'''

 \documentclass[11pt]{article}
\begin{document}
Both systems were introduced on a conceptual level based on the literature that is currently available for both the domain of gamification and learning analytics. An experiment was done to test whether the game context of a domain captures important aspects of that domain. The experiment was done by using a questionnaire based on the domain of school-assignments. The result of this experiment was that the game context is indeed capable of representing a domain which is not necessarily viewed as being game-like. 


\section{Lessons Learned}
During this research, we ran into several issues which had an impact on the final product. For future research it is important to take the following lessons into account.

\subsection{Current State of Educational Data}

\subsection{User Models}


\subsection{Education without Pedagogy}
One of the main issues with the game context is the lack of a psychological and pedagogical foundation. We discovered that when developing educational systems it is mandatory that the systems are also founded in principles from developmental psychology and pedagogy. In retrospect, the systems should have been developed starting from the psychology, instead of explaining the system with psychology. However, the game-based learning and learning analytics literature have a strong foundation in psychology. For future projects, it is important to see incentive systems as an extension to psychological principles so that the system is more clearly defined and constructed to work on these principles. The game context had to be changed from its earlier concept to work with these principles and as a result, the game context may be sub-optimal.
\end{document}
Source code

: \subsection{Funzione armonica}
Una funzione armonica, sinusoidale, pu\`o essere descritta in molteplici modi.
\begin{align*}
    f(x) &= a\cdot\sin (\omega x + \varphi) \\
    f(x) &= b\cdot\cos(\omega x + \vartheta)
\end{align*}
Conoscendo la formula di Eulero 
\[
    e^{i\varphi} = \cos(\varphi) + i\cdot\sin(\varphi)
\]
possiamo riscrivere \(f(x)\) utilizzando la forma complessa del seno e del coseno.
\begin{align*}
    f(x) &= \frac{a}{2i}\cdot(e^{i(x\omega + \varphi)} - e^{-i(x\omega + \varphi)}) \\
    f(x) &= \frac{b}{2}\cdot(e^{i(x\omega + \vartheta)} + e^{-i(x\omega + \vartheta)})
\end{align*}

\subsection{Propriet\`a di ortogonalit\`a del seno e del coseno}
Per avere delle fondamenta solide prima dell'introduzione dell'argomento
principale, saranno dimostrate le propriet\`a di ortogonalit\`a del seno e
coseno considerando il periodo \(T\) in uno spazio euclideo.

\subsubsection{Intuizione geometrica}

'''

- [TASK OBJECTIVE]: Scan the records above and report every line with the string "varphi".

- [RESPONSE]:
    f(x) &= a\cdot\sin (\omega x + \varphi) \\
    e^{i\varphi} = \cos(\varphi) + i\cdot\sin(\varphi)
    f(x) &= \frac{a}{2i}\cdot(e^{i(x\omega + \varphi)} - e^{-i(x\omega + \varphi)}) \\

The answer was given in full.